Source data:
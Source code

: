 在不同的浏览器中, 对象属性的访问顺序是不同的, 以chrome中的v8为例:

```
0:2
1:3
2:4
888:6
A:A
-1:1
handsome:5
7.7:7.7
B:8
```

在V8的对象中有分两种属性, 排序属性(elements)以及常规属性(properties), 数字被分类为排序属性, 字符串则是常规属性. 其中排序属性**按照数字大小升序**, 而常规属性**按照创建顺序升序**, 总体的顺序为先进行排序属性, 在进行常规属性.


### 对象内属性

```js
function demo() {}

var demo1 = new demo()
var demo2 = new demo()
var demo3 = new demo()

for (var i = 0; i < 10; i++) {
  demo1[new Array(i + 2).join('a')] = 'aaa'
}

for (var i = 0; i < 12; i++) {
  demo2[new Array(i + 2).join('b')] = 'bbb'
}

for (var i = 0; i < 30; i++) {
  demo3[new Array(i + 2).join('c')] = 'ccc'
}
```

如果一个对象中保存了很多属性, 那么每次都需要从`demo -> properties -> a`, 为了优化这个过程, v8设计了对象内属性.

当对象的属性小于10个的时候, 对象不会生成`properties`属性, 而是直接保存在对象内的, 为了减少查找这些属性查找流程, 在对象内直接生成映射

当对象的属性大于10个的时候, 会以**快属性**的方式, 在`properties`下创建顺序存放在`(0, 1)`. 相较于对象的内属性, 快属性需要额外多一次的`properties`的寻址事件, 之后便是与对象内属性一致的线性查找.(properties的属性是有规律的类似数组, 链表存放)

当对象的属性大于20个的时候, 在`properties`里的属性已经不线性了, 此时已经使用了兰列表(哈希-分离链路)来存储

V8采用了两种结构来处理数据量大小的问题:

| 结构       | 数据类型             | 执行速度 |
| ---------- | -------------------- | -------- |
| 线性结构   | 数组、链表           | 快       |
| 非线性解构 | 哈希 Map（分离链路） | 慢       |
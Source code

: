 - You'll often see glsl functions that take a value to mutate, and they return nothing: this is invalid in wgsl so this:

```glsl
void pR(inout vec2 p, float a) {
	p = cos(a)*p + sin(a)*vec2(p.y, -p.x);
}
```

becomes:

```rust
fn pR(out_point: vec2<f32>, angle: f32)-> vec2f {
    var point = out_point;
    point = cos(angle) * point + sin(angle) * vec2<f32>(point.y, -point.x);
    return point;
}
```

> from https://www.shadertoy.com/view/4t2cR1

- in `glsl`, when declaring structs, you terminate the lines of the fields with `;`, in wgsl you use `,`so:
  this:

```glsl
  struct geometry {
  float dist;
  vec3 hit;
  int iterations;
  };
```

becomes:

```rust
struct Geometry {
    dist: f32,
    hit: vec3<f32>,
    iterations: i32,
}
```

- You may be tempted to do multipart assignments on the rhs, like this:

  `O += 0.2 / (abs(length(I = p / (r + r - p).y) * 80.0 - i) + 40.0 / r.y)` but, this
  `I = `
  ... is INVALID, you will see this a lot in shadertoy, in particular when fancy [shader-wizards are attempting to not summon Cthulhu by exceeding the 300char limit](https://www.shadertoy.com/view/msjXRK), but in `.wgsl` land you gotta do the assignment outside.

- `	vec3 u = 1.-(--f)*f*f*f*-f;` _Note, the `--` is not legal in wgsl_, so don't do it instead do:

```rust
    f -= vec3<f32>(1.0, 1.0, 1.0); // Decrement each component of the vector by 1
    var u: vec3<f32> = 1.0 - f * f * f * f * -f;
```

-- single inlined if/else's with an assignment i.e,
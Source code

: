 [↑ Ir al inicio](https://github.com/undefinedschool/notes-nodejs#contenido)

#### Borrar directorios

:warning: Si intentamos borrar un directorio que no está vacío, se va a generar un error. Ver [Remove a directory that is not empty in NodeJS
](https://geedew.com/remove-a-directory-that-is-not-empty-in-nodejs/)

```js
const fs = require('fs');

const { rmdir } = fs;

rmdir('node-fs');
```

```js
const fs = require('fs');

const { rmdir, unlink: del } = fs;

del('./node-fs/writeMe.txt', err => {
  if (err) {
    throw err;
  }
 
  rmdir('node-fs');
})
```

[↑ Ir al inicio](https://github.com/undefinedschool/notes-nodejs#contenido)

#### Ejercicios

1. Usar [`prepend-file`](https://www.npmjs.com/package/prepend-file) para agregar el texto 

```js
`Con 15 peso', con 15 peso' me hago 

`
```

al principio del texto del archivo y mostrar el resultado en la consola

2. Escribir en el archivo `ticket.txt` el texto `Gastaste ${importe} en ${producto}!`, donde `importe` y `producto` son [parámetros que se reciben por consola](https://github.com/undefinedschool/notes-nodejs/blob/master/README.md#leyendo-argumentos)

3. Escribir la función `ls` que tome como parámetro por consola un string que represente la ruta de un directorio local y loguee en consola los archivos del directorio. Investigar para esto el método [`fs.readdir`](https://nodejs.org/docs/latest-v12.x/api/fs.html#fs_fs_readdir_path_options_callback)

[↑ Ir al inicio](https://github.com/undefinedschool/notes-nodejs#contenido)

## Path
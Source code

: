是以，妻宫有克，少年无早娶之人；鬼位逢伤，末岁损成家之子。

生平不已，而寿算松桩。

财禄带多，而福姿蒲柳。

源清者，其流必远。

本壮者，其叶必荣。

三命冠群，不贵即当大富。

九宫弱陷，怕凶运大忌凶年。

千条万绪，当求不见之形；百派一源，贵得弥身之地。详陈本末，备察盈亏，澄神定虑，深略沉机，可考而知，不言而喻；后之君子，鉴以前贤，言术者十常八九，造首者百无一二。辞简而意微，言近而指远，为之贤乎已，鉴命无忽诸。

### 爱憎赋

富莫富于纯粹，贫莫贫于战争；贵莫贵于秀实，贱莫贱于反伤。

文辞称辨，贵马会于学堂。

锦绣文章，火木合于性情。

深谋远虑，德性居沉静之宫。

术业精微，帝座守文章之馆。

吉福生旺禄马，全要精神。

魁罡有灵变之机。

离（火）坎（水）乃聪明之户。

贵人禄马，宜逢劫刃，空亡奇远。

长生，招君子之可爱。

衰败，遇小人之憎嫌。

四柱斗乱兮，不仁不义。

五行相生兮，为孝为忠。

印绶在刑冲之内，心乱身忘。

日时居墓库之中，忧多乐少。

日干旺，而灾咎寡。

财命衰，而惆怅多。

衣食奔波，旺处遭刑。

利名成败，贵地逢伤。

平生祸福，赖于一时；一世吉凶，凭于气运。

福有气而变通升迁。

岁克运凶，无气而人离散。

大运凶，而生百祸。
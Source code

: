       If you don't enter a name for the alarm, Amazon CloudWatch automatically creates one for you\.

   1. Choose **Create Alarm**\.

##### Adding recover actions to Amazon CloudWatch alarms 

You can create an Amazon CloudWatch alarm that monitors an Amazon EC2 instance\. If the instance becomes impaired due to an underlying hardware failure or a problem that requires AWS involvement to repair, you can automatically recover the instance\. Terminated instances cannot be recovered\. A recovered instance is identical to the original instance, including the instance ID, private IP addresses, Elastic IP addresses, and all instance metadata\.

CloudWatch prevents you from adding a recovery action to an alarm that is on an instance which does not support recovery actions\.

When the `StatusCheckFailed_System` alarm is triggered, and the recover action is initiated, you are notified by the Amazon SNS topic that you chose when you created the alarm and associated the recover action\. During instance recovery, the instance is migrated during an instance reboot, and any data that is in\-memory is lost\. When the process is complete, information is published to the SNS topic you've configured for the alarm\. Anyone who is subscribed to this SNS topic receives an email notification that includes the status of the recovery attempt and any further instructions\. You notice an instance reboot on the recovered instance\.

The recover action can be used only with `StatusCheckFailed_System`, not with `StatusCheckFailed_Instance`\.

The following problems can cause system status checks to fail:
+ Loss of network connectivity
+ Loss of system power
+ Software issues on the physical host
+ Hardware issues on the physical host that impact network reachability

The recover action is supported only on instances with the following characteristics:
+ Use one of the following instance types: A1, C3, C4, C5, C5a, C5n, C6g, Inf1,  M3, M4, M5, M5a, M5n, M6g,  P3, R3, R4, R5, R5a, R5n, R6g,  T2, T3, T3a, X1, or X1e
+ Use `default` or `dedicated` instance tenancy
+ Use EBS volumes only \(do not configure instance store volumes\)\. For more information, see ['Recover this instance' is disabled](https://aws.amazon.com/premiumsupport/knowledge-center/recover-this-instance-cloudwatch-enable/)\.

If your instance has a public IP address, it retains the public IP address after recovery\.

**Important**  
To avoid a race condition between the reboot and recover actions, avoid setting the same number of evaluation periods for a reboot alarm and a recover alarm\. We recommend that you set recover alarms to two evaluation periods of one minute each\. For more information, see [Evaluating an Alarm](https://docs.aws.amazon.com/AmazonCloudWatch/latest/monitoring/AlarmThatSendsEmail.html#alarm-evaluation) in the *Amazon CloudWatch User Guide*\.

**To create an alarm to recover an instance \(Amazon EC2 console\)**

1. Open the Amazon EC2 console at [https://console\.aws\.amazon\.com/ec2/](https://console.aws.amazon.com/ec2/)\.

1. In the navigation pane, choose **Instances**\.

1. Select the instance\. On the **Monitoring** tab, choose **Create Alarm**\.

Directions for this task:
For the string "following", show each line of the listing where it appears.

Solution below:
The following problems can cause system status checks to fail:
The recover action is supported only on instances with the following characteristics:
+ Use one of the following instance types: A1, C3, C4, C5, C5a, C5n, C6g, Inf1,  M3, M4, M5, M5a, M5n, M6g,  P3, R3, R4, R5, R5a, R5n, R6g,  T2, T3, T3a, X1, or X1e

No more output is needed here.